• Instructions for the task
When you retype the listing, keep every word exactly as it appears.

---*---

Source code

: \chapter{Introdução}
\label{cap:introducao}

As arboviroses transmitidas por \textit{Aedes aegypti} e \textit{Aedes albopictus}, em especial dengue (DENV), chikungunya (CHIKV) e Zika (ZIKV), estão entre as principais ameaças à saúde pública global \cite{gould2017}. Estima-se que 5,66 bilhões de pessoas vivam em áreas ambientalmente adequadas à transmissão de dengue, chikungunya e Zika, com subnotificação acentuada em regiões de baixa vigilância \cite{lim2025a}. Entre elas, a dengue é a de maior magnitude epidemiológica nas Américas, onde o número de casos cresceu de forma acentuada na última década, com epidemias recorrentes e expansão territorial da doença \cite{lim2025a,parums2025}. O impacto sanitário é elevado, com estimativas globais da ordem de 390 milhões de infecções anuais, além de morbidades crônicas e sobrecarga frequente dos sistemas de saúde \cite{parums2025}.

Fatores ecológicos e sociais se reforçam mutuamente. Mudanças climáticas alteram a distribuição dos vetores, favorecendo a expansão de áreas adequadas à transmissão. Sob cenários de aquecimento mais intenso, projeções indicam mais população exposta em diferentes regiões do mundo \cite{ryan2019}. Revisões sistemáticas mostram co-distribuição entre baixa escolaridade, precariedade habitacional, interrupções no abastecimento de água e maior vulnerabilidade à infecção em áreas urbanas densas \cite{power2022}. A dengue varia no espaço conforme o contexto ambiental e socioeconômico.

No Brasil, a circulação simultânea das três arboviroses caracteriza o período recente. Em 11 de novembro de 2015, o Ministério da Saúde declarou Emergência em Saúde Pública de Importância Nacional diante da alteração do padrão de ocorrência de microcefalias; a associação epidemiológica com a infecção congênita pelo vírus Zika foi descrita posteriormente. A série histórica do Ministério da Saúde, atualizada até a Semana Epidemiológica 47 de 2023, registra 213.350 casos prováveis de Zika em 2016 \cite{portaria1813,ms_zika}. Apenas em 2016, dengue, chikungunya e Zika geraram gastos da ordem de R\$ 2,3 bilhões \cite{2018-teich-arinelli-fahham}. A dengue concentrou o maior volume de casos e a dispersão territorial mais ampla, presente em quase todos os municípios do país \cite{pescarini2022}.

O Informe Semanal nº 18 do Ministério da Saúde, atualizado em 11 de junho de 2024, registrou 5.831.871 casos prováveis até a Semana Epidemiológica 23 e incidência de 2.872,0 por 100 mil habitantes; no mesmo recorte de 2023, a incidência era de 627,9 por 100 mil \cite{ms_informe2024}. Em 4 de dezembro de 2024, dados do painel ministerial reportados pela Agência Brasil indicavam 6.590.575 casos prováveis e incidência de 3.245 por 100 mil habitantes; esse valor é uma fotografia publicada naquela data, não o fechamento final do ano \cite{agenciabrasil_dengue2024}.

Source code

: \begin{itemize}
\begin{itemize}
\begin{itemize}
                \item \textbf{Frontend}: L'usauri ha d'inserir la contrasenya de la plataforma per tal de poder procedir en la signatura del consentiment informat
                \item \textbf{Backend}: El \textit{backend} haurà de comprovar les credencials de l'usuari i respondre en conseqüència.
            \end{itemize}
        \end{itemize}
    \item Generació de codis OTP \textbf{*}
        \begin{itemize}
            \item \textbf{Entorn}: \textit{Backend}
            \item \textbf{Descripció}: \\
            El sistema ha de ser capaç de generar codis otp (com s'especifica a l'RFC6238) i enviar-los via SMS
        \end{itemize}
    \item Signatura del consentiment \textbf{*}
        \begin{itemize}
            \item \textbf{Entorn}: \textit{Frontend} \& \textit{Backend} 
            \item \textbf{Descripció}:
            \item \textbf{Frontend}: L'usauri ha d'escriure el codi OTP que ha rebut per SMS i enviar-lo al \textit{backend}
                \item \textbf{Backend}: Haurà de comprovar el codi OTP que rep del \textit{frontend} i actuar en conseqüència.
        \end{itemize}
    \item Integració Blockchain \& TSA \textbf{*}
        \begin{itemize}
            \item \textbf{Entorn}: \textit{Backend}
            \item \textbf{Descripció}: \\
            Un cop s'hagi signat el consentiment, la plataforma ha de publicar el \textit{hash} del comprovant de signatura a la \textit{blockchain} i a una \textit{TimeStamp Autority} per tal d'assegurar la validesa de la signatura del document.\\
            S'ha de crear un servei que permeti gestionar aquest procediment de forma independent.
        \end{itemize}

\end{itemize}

---*---

• Exercise answer
Source code

: \chapter{Introdução}
\label{cap:introducao}

As arboviroses transmitidas por \textit{Aedes aegypti} e \textit{Aedes albopictus}, em especial dengue (DENV), chikungunya (CHIKV) e Zika (ZIKV), estão entre as principais ameaças à saúde pública global \cite{gould2017}. Estima-se que 5,66 bilhões de pessoas vivam em áreas ambientalmente adequadas à transmissão de dengue, chikungunya e Zika, com subnotificação acentuada em regiões de baixa vigilância \cite{lim2025a}. Entre elas, a dengue é a de maior magnitude epidemiológica nas Américas, onde o número de casos cresceu de forma acentuada na última década, com epidemias recorrentes e expansão territorial da doença \cite{lim2025a,parums2025}. O impacto sanitário é elevado, com estimativas globais da ordem de 390 milhões de infecções anuais, além de morbidades crônicas e sobrecarga frequente dos sistemas de saúde \cite{parums2025}.

Fatores ecológicos e sociais se reforçam mutuamente. Mudanças climáticas alteram a distribuição dos vetores, favorecendo a expansão de áreas adequadas à transmissão. Sob cenários de aquecimento mais intenso, projeções indicam mais população exposta em diferentes regiões do mundo \cite{ryan2019}. Revisões sistemáticas mostram co-distribuição entre baixa escolaridade, precariedade habitacional, interrupções no abastecimento de água e maior vulnerabilidade à infecção em áreas urbanas densas \cite{power2022}. A dengue varia no espaço conforme o contexto ambiental e socioeconômico.

No Brasil, a circulação simultânea das três arboviroses caracteriza o período recente. Em 11 de novembro de 2015, o Ministério da Saúde declarou Emergência em Saúde Pública de Importância Nacional diante da alteração do padrão de ocorrência de microcefalias; a associação epidemiológica com a infecção congênita pelo vírus Zika foi descrita posteriormente. A série histórica do Ministério da Saúde, atualizada até a Semana Epidemiológica 47 de 2023, registra 213.350 casos prováveis de Zika em 2016 \cite{portaria1813,ms_zika}. Apenas em 2016, dengue, chikungunya e Zika geraram gastos da ordem de R\$ 2,3 bilhões \cite{2018-teich-arinelli-fahham}. A dengue concentrou o maior volume de casos e a dispersão territorial mais ampla, presente em quase todos os municípios do país \cite{pescarini2022}.

O Informe Semanal nº 18 do Ministério da Saúde, atualizado em 11 de junho de 2024, registrou 5.831.871 casos prováveis até a Semana Epidemiológica 23 e incidência de 2.872,0 por 100 mil habitantes; no mesmo recorte de 2023, a incidência era de 627,9 por 100 mil \cite{ms_informe2024}. Em 4 de dezembro de 2024, dados do painel ministerial reportados pela Agência Brasil indicavam 6.590.575 casos prováveis e incidência de 3.245 por 100 mil habitantes; esse valor é uma fotografia publicada naquela data, não o fechamento final do ano \cite{agenciabrasil_dengue2024}.

Source code

: \begin{itemize}
\begin{itemize}
\begin{itemize}
                \item \textbf{Frontend}: L'usauri ha d'inserir la contrasenya de la plataforma per tal de poder procedir en la signatura del consentiment informat
                \item \textbf{Backend}: El \textit{backend} haurà de comprovar les credencials de l'usuari i respondre en conseqüència.
            \end{itemize}
        \end{itemize}
    \item Generació de codis OTP \textbf{*}
        \begin{itemize}
            \item \textbf{Entorn}: \textit{Backend}
            \item \textbf{Descripció}: \\
            El sistema ha de ser capaç de generar codis otp (com s'especifica a l'RFC6238) i enviar-los via SMS
        \end{itemize}
    \item Signatura del consentiment \textbf{*}
        \begin{itemize}
            \item \textbf{Entorn}: \textit{Frontend} \& \textit{Backend} 
            \item \textbf{Descripció}:
            \item \textbf{Frontend}: L'usauri ha d'escriure el codi OTP que ha rebut per SMS i enviar-lo al \textit{backend}
                \item \textbf{Backend}: Haurà de comprovar el codi OTP que rep del \textit{frontend} i actuar en conseqüència.
        \end{itemize}
    \item Integració Blockchain \& TSA \textbf{*}
        \begin{itemize}
            \item \textbf{Entorn}: \textit{Backend}
            \item \textbf{Descripció}: \\
            Un cop s'hagi signat el consentiment, la plataforma ha de publicar el \textit{hash} del comprovant de signatura a la \textit{blockchain} i a una \textit{TimeStamp Autority} per tal d'assegurar la validesa de la signatura del document.\\
            S'ha de crear un servei que permeti gestionar aquest procediment de forma independent.
        \end{itemize}

\end{itemize}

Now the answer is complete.